Scan the data below for the string "FeedbackChannel". Show every line where it turns up.

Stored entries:
______________________________

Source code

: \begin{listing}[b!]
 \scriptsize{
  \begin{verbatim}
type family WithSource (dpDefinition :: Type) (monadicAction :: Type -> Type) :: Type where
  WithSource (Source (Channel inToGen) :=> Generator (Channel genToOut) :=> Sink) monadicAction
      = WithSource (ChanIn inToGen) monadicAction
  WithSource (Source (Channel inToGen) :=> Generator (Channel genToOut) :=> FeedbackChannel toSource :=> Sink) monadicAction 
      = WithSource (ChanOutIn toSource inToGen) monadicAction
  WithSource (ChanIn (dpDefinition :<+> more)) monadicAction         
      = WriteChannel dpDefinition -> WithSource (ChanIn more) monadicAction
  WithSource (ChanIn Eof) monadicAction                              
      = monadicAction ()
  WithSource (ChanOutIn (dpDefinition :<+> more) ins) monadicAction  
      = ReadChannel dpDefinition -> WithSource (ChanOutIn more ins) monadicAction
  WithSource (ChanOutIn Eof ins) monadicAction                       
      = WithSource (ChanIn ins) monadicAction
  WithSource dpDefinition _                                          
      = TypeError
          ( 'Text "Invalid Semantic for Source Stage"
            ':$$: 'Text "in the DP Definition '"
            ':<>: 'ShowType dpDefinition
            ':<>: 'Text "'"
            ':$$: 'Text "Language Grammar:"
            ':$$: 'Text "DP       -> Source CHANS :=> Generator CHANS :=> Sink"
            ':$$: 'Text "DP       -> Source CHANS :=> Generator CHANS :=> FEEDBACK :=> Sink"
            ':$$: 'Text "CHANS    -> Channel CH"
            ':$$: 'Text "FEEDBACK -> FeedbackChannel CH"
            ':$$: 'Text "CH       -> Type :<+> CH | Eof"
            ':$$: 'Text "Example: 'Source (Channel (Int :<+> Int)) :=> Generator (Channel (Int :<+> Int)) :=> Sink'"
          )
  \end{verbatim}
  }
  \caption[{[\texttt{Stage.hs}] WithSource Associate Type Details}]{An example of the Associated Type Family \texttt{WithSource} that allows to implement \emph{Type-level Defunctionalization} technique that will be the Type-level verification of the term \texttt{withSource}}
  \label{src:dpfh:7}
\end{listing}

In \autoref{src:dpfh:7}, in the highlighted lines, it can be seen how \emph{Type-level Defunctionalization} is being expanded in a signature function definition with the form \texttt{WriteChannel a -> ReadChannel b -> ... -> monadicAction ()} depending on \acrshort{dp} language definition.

______________________________

- **SOLUTION TO THE PROBLEM**
  WithSource (Source (Channel inToGen) :=> Generator (Channel genToOut) :=> FeedbackChannel toSource :=> Sink) monadicAction 
            ':$$: 'Text "FEEDBACK -> FeedbackChannel CH"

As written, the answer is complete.